Ovviamente sarà un referendum solo consultivo, ma a nessuno sfugge il valore politico che potrebbe avere una grande partecipazione al voto e soprattutto una schiacciante vittoria del Sì, data da molti già per scontata.
L'articolo 116 della Costituzione riconosce alle cinque Regioni a statuto speciale “forme e condizioni particolari di autonomia” e non esclude che alcune di esse possano essere concesse anche ad altre Regioni. Ma questo è possibile solo all’interno di una cerchia bene definita di temi.
Come funziona l'autonomia delle Regioni
Le pincipali materie in cui è già richiesto l’accordo tra Stato e Regioni:
- Istruzione
- Tutela del lavoro
- Protezione civile
- Trasporti
Materie su cui lo Stato ha competenza esclusiva:
- Norme generali sull’istruzione
- Tutela dell’ambiente e dei beni culturali
- Giustizia
Perché Lombardia e Veneto vogliono il referendum
Le due regioni vogliono poter legiferare in via esclusiva su una serie di argomenti che oggi richiedono l’accordo con lo Stato.

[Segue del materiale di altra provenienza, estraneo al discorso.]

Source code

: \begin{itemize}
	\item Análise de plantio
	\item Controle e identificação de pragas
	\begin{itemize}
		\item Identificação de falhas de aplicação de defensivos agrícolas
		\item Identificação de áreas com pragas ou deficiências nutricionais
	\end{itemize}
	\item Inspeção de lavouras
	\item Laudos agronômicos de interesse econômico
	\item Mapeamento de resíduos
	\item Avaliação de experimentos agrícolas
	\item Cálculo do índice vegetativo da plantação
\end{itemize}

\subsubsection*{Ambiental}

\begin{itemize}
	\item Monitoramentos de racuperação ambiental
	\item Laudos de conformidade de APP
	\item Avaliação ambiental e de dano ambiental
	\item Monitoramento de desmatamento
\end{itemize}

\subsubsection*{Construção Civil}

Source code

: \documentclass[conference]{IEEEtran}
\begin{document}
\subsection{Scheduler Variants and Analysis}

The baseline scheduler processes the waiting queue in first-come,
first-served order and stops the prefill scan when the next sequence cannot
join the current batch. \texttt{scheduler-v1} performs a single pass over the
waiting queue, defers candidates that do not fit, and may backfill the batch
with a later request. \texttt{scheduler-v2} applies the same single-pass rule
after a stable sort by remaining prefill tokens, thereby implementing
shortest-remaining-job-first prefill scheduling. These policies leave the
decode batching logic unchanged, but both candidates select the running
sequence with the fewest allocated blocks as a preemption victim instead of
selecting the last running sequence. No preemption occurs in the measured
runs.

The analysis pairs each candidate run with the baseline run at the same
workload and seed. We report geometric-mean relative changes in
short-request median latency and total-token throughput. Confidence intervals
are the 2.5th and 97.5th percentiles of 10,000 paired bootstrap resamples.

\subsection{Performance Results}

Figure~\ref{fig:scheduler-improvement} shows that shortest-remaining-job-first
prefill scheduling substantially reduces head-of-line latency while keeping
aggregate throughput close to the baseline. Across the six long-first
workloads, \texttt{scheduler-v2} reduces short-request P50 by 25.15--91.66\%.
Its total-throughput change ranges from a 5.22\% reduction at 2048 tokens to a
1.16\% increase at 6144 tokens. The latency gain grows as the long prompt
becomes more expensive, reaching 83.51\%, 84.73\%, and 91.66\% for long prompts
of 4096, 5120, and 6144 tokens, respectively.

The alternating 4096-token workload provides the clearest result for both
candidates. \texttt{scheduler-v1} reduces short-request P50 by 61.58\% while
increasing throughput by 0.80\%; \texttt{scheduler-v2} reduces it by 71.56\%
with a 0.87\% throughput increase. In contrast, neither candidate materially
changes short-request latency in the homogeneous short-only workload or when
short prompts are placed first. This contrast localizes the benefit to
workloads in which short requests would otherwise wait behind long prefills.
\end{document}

Per fare questo non sarebbe necessario modificare la Costituzione, ma basterebbe una semplice legge dello Stato. In realtà, dietro la genericità del quesito referendario e il suo formale rispetto del dettato costituzionale, c’è l’aspirazione a ben più ampi poteri.
Maroni, ad esempio, ha già detto di volere "lo statuto speciale per la Lombardia, come quello della Sicilia". Ma, soprattutto, vuole che "i lombardi si tengano le tasse che pagano".
C'è già chi si tiene i soldi delle tasse
Oggi lo possono fare solo le Regioni a statuto speciale.
- La Sicilia trattiene il 100% del gettito fiscale
- La Val d’Aosta e Trentino Alto Adige il 90%
- La Sardegna il 70%
- Il Friuli Venezia Giulia il 60%
Lombardia e Veneto occupano i primi due posti nel contributo fiscale dato al resto del Paese, con uno scarto tra tasse e spese pubbliche effettuate sul proprio territorio di oltre 70 miliardi.
La proposta alternativa di Bonaccini
Al governatore dell’Emilia Romagna, Stefano Bonaccini, la svolta autonomista piace, ma niente a che fare con i referendum della Lega Nord in Lombardia e Veneto. "Noi cerchiamo l’autonomia nel solco della Costituzione", racconta a Repubblica "e vogliamo farlo con l’accordo di sindacati e imprese".
"Il centrosinistra" aggiunge Bonaccini, "è da sempre attento all’autonomia dei territori. Molto più della Lega, che ha fatto molti slogan, ma poi quando è stata al governo ha fatto politiche centraliste. Noi chiediamo maggiore libertà su specifiche competenze e maggiori margini per gestire le risorse che ci trasferisce lo Stato. Le competenze sono sanità e welfare, lavoro e formazione, impresa ricerca e sviluppo, ambiente e territorio. In pratica chiediamo la libertà di utilizzare più risorse per gestire alcune funzioni. Parliamo di una autonomia fiscale, in parte, ma soprattutto della libertà di decidere dove investire i fondi".